## [What is expected]
Report each line from the data below that holds the word "easily".

────────

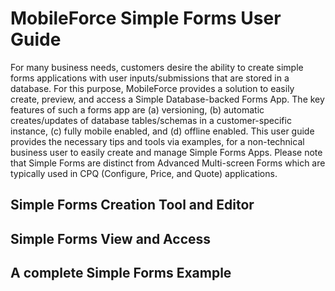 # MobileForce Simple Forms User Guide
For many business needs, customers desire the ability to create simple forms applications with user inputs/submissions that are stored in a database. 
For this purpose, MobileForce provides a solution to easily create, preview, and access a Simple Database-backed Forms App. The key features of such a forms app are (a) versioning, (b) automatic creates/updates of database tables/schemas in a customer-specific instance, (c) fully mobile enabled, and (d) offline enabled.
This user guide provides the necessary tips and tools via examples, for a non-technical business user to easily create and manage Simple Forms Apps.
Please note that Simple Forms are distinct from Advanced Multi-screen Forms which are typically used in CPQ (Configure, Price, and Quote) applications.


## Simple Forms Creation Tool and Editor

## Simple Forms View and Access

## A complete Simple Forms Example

────────

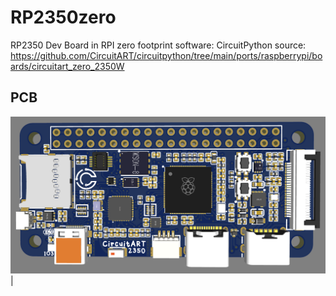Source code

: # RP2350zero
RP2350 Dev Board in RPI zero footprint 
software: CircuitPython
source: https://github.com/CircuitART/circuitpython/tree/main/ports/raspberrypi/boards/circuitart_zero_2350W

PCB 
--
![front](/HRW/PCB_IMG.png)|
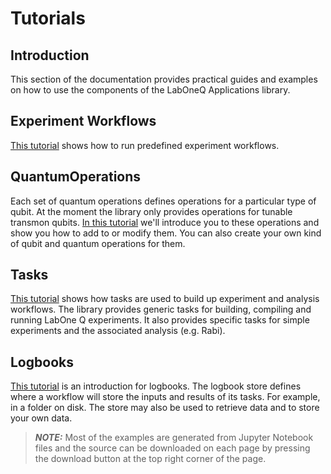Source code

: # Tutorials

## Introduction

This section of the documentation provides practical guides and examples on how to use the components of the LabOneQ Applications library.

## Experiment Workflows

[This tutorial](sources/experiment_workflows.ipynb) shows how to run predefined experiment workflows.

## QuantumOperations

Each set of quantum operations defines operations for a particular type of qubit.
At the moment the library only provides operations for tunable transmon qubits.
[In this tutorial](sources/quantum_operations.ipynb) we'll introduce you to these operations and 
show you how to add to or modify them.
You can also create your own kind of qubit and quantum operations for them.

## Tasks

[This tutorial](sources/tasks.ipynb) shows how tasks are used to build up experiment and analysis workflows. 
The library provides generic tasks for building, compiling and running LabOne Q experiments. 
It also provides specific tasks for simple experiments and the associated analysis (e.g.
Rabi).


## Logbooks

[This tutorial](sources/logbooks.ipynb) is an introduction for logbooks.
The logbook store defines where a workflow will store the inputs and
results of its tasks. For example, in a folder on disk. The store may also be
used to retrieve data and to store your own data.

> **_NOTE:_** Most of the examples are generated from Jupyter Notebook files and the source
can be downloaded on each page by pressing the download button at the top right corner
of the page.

────────

## [Task output]
For this purpose, MobileForce provides a solution to easily create, preview, and access a Simple Database-backed Forms App. The key features of such a forms app are (a) versioning, (b) automatic creates/updates of database tables/schemas in a customer-specific instance, (c) fully mobile enabled, and (d) offline enabled.
This user guide provides the necessary tips and tools via examples, for a non-technical business user to easily create and manage Simple Forms Apps.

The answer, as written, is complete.